**ACTIVITY:**
Look through the records below, and whenever a line contains "alanorth", copy it.

**MATERIAL FOR THE TASK:**
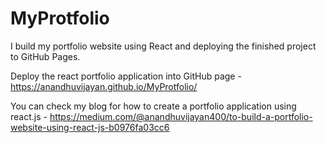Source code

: # MyProtfolio
I build my portfolio website using React and deploying the finished project to GitHub Pages.


Deploy the react portfolio application into GitHub page - https://anandhuvijayan.github.io/MyProtfolio/

You can check my blog for how to create a portfolio application using react.js - https://medium.com/@anandhuvijayan400/to-build-a-portfolio-website-using-react-js-b0976fa03cc6
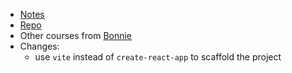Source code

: - [Notes](napkin.md)
- [Repo](https://github.com/bonnie/udemy-TESTING-LIBRARY/tree/main/react-code)
- Other courses from [Bonnie](https://www.udemy.com/user/bonnie-schulkin)
- Changes:
  - use `vite` instead of `create-react-app` to scaffold the project 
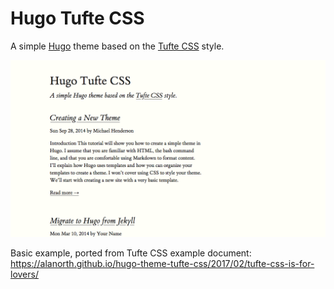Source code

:# Hugo Tufte CSS
A simple [Hugo](https://gohugo.io) theme based on the [Tufte CSS](https://github.com/edwardtufte/tufte-css/) style.

![Screenshot](https://raw.githubusercontent.com/alanorth/hugo-theme-tufte-css/master/screenshot.png "Screenshot")

Basic example, ported from Tufte CSS example document: https://alanorth.github.io/hugo-theme-tufte-css/2017/02/tufte-css-is-for-lovers/
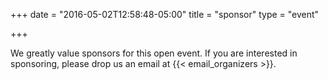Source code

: +++
date = "2016-05-02T12:58:48-05:00"
title = "sponsor"
type = "event"


+++

We greatly value sponsors for this open event.  If you are interested in sponsoring, please drop us an email at {{< email_organizers >}}.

**SOLUTION BELOW:**
![Screenshot](https://raw.githubusercontent.com/alanorth/hugo-theme-tufte-css/master/screenshot.png "Screenshot")
Basic example, ported from Tufte CSS example document: https://alanorth.github.io/hugo-theme-tufte-css/2017/02/tufte-css-is-for-lovers/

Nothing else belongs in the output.